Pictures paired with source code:
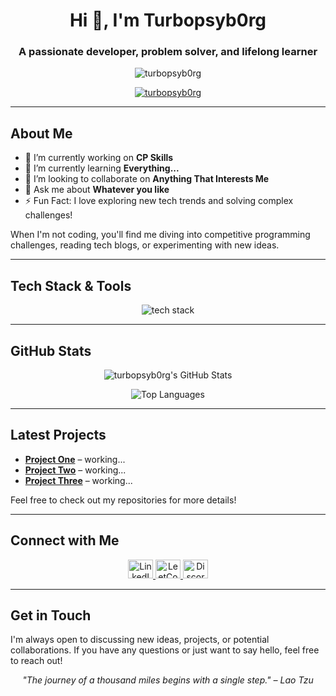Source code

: <h1 align="center">Hi 👋, I'm Turbopsyb0rg</h1>
<h3 align="center">A passionate developer, problem solver, and lifelong learner</h3>

<p align="center">
  <img src="https://komarev.com/ghpvc/?username=turbopsyb0rg&label=Profile%20views&color=0e75b6&style=flat" alt="turbopsyb0rg" />
</p>

<p align="center">
  <a href="https://github.com/ryo-ma/github-profile-trophy">
    <img src="https://github-profile-trophy.vercel.app/?username=turbopsyb0rg" alt="turbopsyb0rg" />
  </a>
</p>

---

## About Me

- 🔭 I’m currently working on **CP Skills**
- 🌱 I’m currently learning **Everything...**
- 👯 I’m looking to collaborate on **Anything That Interests Me**
- 💬 Ask me about **Whatever you like**
- ⚡ Fun Fact: I love exploring new tech trends and solving complex challenges!

When I'm not coding, you'll find me diving into competitive programming challenges, reading tech blogs, or experimenting with new ideas.

---

## Tech Stack & Tools

<p align="center">
  <!-- Customize the icons-->
  <img src="https://skillicons.dev/icons?i=cpp,python,java,js,html,css" alt="tech stack" />
</p>

---

## GitHub Stats

<p align="center">
  <img src="https://github-readme-stats.vercel.app/api?username=turbopsyb0rg&show_icons=true&theme=radical" alt="turbopsyb0rg's GitHub Stats" />
</p>
<p align="center">
  <img src="https://github-readme-stats.vercel.app/api/top-langs/?username=turbopsyb0rg&layout=compact&theme=radical" alt="Top Languages" />
</p>

---

## Latest Projects

- **[Project One](#)** – working...
- **[Project Two](#)** – working...
- **[Project Three](#)** – working...

Feel free to check out my repositories for more details!

---

## Connect with Me

<p align="center">
  <a href="https://linkedin.com/in/turbo-cyborg-978b3025b" target="_blank">
    <img src="https://raw.githubusercontent.com/rahuldkjain/github-profile-readme-generator/master/src/images/icons/Social/linked-in-alt.svg" alt="LinkedIn" height="30" width="40" />
  </a>
  <a href="https://www.leetcode.com/my_oasis" target="_blank">
    <img src="https://raw.githubusercontent.com/rahuldkjain/github-profile-readme-generator/master/src/images/icons/Social/leet-code.svg" alt="LeetCode" height="30" width="40" />
  </a>
  <a href="https://discord.gg/520079621497159696" target="_blank">
    <img src="https://raw.githubusercontent.com/rahuldkjain/github-profile-readme-generator/master/src/images/icons/Social/discord.svg" alt="Discord" height="30" width="40" />
  </a>
</p>

---

## Get in Touch

I'm always open to discussing new ideas, projects, or potential collaborations. If you have any questions or just want to say hello, feel free to reach out!

<p align="center">
  <i>"The journey of a thousand miles begins with a single step." – Lao Tzu</i>
</p>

• **Exercise prompt**
Pull every line containing "readme" out of the records.

• **Response to the exercise**
  <img src="https://github-readme-stats.vercel.app/api?username=turbopsyb0rg&show_icons=true&theme=radical" alt="turbopsyb0rg's GitHub Stats" />
  <img src="https://github-readme-stats.vercel.app/api/top-langs/?username=turbopsyb0rg&layout=compact&theme=radical" alt="Top Languages" />
    <img src="https://raw.githubusercontent.com/rahuldkjain/github-profile-readme-generator/master/src/images/icons/Social/linked-in-alt.svg" alt="LinkedIn" height="30" width="40" />
    <img src="https://raw.githubusercontent.com/rahuldkjain/github-profile-readme-generator/master/src/images/icons/Social/leet-code.svg" alt="LeetCode" height="30" width="40" />
    <img src="https://raw.githubusercontent.com/rahuldkjain/github-profile-readme-generator/master/src/images/icons/Social/discord.svg" alt="Discord" height="30" width="40" />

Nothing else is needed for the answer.